Hello, I’m looking for guidance on how best to use Polaris to manage materials circulation from a bookmobile. I’d be interested to hear your thoughts and perspectives on collections, loan rules, etc., in a mobile lending environment. We contract with B&T and BiblioCommons. Open to all ideas. Many thanks for your input.
One of our member libraries had the first bookmobile in the U.S. (The First Bookmobile - Washington County Free Library, MD | Western Maryland's Historical Library). I don’t know if their practices are best, but they have been developing over 120 years and seem to work for them.

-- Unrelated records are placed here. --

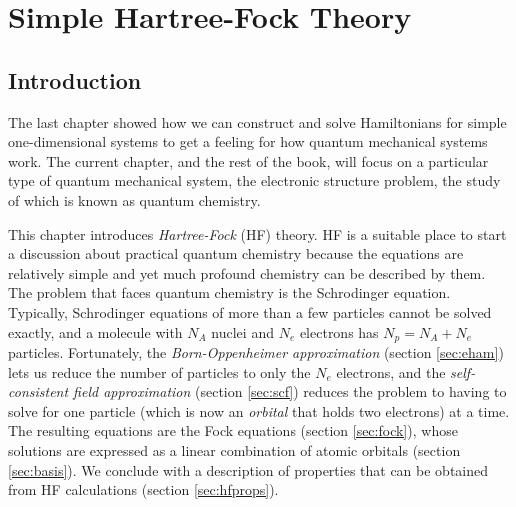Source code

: \chapter{Simple Hartree-Fock Theory}
\label{chap:simplehf}

\section{Introduction}
The last chapter showed how we can construct and solve Hamiltonians
for simple one-dimensional systems to get a feeling for how quantum
mechanical systems work. The current chapter, and the rest of the
book, will focus on a particular type of quantum mechanical system,
the electronic structure problem, the study of which is known as
quantum chemistry.

This chapter introduces \emph{Hartree-Fock} (HF) theory. HF is a
suitable place to start a discussion about practical quantum chemistry
because the equations are relatively simple and yet much profound
chemistry can be described by them. The problem that faces quantum
chemistry is the Schrodinger equation. Typically, Schrodinger
equations of more than a few particles cannot be solved exactly, and a
molecule with $N_A$ nuclei and $N_e$ electrons has $N_p = N_A + N_e$
particles. Fortunately, the \emph{Born-Oppenheimer approximation}
(section \ref{sec:eham}) lets us reduce the number of particles to
only the $N_e$ electrons, and the \emph{self-consistent field
approximation} (section \ref{sec:scf}) reduces the problem to having
to solve for one particle (which is now an \emph{orbital} that holds
two electrons) at a time. The resulting equations are the Fock
equations (section \ref{sec:fock}), whose solutions are expressed as a
linear combination of atomic orbitals (section \ref{sec:basis}). We
conclude with a description of properties that can be obtained from HF
calculations (section \ref{sec:hfprops}).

- The bookmobile is a separate branch in Polaris.
- For browsing on the bookmobile, there are 16,000 items assigned to it, most of which are in a storage area and rotate on and off the bus. There’s nothing in the Polaris item record to indicate which place an item is. OTOH, they don’t often have to look for stuff because:
- Their items are not holdable. This means if a hold is placed for pickup on the bookmobile, it will be filled by an item from another branch, even if there’s a copy on the bus or in their storage area - kinda crazy, but it means they don’t have to track what’s on the vehicle and what’s in storage.
- I think this arrangement reflects a philosophical decision that the bookmobile-assigned items are exclusively for browsing.
- [Editorial comment: if I were designing the system, I’d use a shelf location to indicate whether an item is in storage or on the vehicle, and make the items holdable only for pickup at the bookmobile. That would give them a short but manageable picklist and would keep most of their items available for browsing. They would have to update shelf locations as things move on and off the bus, which might be too much work - I don’t know what that volume is. But I think the current system was designed for a previous, less flexible ILS.]
- Their items have a loan period of 8 weeks, because they only visit a location once every 4 weeks and might miss a visit. Three renewals are allowed, the same as at other branches.
- They don’t charge fines, so their items have a fine code of “No Fine,” set to zero in the fines table.
- Their items use the same collection codes (Adult Fiction, Juvenile Board Book, etc.) and material types (Book, DVD, etc.) as the other branches.
- The patron material type loan limits are the same for their patrons as for any others - max 10 DVDs checked out at a time, 100 checked out items total, etc.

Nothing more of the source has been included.